Segment Start: Working data
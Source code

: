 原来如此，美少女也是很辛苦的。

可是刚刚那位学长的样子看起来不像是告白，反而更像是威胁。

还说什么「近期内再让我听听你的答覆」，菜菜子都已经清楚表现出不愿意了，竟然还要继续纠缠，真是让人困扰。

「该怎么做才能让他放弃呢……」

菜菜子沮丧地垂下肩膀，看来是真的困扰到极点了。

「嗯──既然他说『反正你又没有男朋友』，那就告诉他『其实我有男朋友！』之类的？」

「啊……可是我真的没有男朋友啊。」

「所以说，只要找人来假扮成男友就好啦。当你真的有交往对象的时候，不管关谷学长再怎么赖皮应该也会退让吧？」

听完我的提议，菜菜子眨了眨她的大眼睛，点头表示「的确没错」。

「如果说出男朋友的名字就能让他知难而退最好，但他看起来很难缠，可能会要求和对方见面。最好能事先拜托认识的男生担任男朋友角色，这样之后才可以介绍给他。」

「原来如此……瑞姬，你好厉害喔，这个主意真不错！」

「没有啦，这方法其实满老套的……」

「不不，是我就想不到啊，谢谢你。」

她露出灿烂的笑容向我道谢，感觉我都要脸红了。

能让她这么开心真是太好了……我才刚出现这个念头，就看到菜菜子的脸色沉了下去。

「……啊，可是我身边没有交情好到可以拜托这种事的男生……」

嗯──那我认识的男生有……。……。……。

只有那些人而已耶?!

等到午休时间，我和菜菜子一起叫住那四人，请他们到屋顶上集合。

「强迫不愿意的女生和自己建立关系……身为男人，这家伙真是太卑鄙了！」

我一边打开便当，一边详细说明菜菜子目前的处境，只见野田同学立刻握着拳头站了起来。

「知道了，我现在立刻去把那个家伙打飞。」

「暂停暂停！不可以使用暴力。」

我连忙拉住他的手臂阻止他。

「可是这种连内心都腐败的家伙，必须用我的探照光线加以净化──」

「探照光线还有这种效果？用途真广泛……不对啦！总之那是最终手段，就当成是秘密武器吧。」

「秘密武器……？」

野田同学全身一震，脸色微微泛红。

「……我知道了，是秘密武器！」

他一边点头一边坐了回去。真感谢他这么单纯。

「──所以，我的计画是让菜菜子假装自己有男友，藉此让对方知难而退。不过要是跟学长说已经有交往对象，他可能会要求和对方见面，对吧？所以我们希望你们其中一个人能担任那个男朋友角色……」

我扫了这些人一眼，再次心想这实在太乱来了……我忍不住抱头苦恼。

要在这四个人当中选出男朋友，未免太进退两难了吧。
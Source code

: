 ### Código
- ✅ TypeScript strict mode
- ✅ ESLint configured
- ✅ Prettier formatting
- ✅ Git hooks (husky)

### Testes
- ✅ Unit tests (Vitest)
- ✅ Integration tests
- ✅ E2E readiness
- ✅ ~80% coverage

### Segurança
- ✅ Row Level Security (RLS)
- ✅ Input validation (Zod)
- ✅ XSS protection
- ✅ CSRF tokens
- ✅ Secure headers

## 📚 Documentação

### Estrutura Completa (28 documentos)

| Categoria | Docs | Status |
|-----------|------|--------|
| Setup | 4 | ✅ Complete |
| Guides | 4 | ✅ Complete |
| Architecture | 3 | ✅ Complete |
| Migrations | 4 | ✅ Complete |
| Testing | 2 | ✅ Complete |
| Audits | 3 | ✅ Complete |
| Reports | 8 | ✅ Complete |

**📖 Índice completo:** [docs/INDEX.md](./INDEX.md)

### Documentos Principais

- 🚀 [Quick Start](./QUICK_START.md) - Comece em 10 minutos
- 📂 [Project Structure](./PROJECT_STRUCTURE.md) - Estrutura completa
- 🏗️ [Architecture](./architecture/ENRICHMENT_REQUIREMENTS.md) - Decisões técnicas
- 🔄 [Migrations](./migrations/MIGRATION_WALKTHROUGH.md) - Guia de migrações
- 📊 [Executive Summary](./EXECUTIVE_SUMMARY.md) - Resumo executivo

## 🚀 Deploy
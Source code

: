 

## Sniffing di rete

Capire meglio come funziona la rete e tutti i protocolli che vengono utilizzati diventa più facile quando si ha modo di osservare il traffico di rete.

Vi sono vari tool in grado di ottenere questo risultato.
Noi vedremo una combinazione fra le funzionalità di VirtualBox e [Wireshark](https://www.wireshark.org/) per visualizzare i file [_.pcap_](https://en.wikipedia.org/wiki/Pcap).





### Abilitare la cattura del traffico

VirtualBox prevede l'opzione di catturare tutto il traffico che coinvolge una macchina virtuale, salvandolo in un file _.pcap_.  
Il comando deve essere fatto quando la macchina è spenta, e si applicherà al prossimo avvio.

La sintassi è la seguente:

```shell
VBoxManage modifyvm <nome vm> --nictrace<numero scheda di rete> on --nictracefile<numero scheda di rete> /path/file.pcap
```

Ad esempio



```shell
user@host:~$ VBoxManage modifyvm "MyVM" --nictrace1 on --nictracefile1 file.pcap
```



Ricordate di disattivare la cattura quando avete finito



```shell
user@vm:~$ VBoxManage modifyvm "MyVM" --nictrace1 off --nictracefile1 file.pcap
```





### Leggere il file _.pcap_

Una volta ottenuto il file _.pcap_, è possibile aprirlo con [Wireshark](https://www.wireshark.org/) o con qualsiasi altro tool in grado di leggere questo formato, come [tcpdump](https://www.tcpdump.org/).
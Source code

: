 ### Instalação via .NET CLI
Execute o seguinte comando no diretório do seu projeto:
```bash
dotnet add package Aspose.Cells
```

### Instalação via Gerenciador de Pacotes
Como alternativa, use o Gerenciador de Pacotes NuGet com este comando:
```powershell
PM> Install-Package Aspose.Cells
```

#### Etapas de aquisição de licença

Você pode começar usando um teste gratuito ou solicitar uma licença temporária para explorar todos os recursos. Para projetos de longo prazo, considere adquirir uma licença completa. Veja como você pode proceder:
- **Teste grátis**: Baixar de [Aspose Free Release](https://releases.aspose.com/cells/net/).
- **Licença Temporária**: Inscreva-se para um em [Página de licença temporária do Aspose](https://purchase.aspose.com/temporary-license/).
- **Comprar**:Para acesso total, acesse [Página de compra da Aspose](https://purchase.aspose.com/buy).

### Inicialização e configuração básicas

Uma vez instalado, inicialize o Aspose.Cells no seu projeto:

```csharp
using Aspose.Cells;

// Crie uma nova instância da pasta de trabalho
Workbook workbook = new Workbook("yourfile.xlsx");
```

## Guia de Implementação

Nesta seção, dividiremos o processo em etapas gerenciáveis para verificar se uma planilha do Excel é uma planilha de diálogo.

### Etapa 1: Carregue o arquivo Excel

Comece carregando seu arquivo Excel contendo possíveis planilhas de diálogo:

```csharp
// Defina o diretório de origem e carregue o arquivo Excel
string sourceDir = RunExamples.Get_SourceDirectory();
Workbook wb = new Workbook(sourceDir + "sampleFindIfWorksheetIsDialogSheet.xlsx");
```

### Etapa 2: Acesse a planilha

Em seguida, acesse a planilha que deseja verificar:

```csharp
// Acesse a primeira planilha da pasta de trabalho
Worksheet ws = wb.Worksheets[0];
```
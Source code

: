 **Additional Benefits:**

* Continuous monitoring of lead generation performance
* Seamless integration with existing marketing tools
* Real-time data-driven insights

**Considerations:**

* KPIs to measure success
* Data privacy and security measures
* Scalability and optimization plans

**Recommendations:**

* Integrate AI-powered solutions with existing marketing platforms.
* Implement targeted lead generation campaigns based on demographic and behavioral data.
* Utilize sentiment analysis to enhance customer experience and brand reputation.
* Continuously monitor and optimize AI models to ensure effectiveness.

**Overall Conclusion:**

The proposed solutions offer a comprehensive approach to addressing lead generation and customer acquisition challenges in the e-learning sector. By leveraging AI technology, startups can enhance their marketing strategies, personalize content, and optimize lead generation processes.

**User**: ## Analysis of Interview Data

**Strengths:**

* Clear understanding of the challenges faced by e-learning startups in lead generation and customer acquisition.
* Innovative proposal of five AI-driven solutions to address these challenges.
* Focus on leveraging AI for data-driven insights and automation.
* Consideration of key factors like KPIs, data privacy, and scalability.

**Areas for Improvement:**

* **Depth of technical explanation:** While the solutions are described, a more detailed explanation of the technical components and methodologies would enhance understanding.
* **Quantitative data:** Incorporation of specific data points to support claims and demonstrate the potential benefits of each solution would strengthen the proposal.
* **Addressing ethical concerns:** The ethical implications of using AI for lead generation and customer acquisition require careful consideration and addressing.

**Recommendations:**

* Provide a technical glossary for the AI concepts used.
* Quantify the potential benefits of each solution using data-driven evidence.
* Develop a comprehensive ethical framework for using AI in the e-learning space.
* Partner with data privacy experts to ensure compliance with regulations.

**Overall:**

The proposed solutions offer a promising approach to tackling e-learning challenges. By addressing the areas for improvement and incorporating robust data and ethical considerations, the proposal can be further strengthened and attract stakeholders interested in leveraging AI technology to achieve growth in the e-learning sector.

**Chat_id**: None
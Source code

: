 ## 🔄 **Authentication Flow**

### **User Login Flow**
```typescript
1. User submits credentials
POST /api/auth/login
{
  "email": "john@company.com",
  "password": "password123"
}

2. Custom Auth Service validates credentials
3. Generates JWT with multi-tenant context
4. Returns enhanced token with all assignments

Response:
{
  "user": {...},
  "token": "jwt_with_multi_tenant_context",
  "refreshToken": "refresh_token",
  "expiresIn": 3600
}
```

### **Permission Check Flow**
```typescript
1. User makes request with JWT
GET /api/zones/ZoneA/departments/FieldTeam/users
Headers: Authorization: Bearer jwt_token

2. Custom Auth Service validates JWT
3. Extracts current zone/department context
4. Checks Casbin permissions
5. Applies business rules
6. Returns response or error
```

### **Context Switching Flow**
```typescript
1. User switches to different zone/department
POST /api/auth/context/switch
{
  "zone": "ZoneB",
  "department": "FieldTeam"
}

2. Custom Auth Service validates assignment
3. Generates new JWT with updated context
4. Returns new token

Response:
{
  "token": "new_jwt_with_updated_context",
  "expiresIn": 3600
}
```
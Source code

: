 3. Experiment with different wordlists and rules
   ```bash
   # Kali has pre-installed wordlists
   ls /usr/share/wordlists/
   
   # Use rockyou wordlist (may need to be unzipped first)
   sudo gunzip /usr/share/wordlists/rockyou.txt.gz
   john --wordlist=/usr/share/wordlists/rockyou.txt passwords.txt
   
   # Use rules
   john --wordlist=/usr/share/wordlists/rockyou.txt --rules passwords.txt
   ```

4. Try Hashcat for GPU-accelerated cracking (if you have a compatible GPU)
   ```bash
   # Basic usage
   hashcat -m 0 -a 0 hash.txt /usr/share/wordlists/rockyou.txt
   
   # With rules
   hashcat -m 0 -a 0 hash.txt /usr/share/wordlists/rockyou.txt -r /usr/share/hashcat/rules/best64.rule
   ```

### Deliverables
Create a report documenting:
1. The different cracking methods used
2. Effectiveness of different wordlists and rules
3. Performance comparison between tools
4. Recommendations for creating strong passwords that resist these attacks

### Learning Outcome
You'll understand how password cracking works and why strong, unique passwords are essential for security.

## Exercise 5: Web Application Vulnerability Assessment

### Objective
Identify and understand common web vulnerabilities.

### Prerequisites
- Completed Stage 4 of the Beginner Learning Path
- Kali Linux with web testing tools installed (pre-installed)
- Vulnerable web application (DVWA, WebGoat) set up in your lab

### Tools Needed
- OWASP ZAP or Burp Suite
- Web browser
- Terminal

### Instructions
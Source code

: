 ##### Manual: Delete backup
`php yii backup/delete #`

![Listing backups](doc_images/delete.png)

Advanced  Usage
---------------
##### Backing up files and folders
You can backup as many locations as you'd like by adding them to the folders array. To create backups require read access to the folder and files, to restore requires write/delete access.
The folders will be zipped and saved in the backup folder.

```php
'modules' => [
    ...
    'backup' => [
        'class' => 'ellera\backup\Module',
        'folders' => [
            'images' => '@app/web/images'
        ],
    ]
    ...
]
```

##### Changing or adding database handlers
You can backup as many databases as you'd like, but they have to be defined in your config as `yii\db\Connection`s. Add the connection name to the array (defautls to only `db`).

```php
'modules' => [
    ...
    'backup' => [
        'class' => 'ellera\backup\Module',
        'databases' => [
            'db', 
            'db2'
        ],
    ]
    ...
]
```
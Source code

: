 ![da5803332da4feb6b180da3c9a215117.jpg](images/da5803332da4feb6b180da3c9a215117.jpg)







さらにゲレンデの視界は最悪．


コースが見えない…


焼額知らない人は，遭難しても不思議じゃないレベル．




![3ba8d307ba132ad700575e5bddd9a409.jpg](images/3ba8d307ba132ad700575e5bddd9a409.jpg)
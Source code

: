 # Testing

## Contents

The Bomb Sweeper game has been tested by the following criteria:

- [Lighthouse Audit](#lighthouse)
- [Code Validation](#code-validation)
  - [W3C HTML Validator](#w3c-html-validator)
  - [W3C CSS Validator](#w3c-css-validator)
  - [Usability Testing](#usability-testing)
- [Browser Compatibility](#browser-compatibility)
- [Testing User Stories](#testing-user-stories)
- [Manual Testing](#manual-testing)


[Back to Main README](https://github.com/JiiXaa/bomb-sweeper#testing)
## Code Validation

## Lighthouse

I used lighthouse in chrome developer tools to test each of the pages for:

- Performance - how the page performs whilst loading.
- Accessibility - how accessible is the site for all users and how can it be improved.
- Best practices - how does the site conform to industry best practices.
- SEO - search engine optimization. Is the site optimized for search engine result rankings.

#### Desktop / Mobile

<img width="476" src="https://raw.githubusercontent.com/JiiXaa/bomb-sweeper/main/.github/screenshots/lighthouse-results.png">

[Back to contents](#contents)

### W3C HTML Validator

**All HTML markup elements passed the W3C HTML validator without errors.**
Segment End: Working data
Reproduce exactly the entries above, limited to the lines from the one with "### Prerequisites" through the one with "You can backup as many locations", both included.

### Prerequisites
- Completed Stage 4 of the Beginner Learning Path
- Kali Linux with web testing tools installed (pre-installed)
- Vulnerable web application (DVWA, WebGoat) set up in your lab

### Tools Needed
- OWASP ZAP or Burp Suite
- Web browser
- Terminal

### Instructions
Source code

: ##### Manual: Delete backup
`php yii backup/delete #`

![Listing backups](doc_images/delete.png)

Advanced  Usage
---------------
##### Backing up files and folders
You can backup as many locations as you'd like by adding them to the folders array. To create backups require read access to the folder and files, to restore requires write/delete access.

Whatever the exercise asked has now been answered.